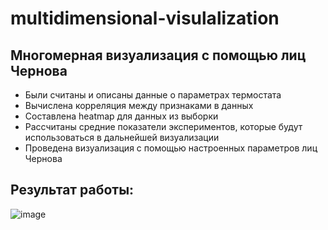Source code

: # multidimensional-visulalization

## Многомерная визуализация с помощью лиц Чернова

- Были считаны и описаны данные о параметрах термостата 
- Вычислена корреляция между признаками в данных
- Составлена heatmap для данных из выборки
- Раcсчитаны средние показатели экспериментов, которые будут использоваться в дальнейшей визуализации
- Проведена визуализация с помощью настроенных параметров лиц Чернова

## Результат работы:
![image](https://github.com/derkacheva0/multidimensional-visulalization/assets/90909098/90943164-7fc9-4ea4-ba7b-7c60d6dcc62b)
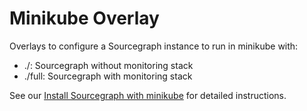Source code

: # Minikube Overlay

Overlays to configure a Sourcegraph instance to run in minikube with:

- ./: Sourcegraph without monitoring stack
- ./full: Sourcegraph with monitoring stack

See our [Install Sourcegraph with minikube](https://docs.sourcegraph.com/admin/deploy/single-node/minikube) for detailed instructions.
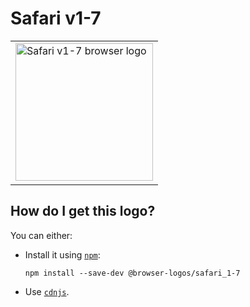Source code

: # Safari v1-7

<table>
    <tr height=230>
        <td>
            <a href="https://github.com/alrra/browser-logos/tree/b04c346f42d35ed83ec25d2c1bf3a93bedbdd7cc/src/archive/safari_1-7">
                <img width=220 src="https://raw.githubusercontent.com/alrra/browser-logos/b04c346f42d35ed83ec25d2c1bf3a93bedbdd7cc/src/archive/safari_1-7/safari_1-7_512x512.png" alt="Safari v1-7 browser logo">
            </a>
        </td>
    </tr>
</table>

## How do I get this logo?

You can either:

* Install it using [`npm`][npm]:

  `npm install --save-dev @browser-logos/safari_1-7`

* Use [`cdnjs`][cdnjs].

<!-- Link labels: -->

[cdnjs]: https://cdnjs.com/libraries/browser-logos
[npm]: https://www.npmjs.com/
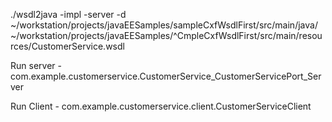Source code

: ./wsdl2java -impl -server -d ~/workstation/projects/javaEESamples/sampleCxfWsdlFirst/src/main/java/ ~/workstation/projects/javaEESamples/^CmpleCxfWsdlFirst/src/main/resources/CustomerService.wsdl

Run server - com.example.customerservice.CustomerService_CustomerServicePort_Server

Run Client - com.example.customerservice.client.CustomerServiceClient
--
## Task requirements
Output the material above exactly as written and drop any images it holds.

## Exercise solution
Source code

: # multidimensional-visulalization

## Многомерная визуализация с помощью лиц Чернова

- Были считаны и описаны данные о параметрах термостата 
- Вычислена корреляция между признаками в данных
- Составлена heatmap для данных из выборки
- Раcсчитаны средние показатели экспериментов, которые будут использоваться в дальнейшей визуализации
- Проведена визуализация с помощью настроенных параметров лиц Чернова

## Результат работы:
![image](https://github.com/derkacheva0/multidimensional-visulalization/assets/90909098/90943164-7fc9-4ea4-ba7b-7c60d6dcc62b)
Source code

: # Minikube Overlay

Overlays to configure a Sourcegraph instance to run in minikube with:

- ./: Sourcegraph without monitoring stack
- ./full: Sourcegraph with monitoring stack

See our [Install Sourcegraph with minikube](https://docs.sourcegraph.com/admin/deploy/single-node/minikube) for detailed instructions.
Source code

: # Safari v1-7

<table>
    <tr height=230>
        <td>
            <a href="https://github.com/alrra/browser-logos/tree/b04c346f42d35ed83ec25d2c1bf3a93bedbdd7cc/src/archive/safari_1-7">
                <img width=220 src="https://raw.githubusercontent.com/alrra/browser-logos/b04c346f42d35ed83ec25d2c1bf3a93bedbdd7cc/src/archive/safari_1-7/safari_1-7_512x512.png" alt="Safari v1-7 browser logo">
            </a>
        </td>
    </tr>
</table>

## How do I get this logo?

You can either:

* Install it using [`npm`][npm]:

  `npm install --save-dev @browser-logos/safari_1-7`

* Use [`cdnjs`][cdnjs].

<!-- Link labels: -->

[cdnjs]: https://cdnjs.com/libraries/browser-logos
[npm]: https://www.npmjs.com/
Source code

: ./wsdl2java -impl -server -d ~/workstation/projects/javaEESamples/sampleCxfWsdlFirst/src/main/java/ ~/workstation/projects/javaEESamples/^CmpleCxfWsdlFirst/src/main/resources/CustomerService.wsdl

Run server - com.example.customerservice.CustomerService_CustomerServicePort_Server

Run Client - com.example.customerservice.client.CustomerServiceClient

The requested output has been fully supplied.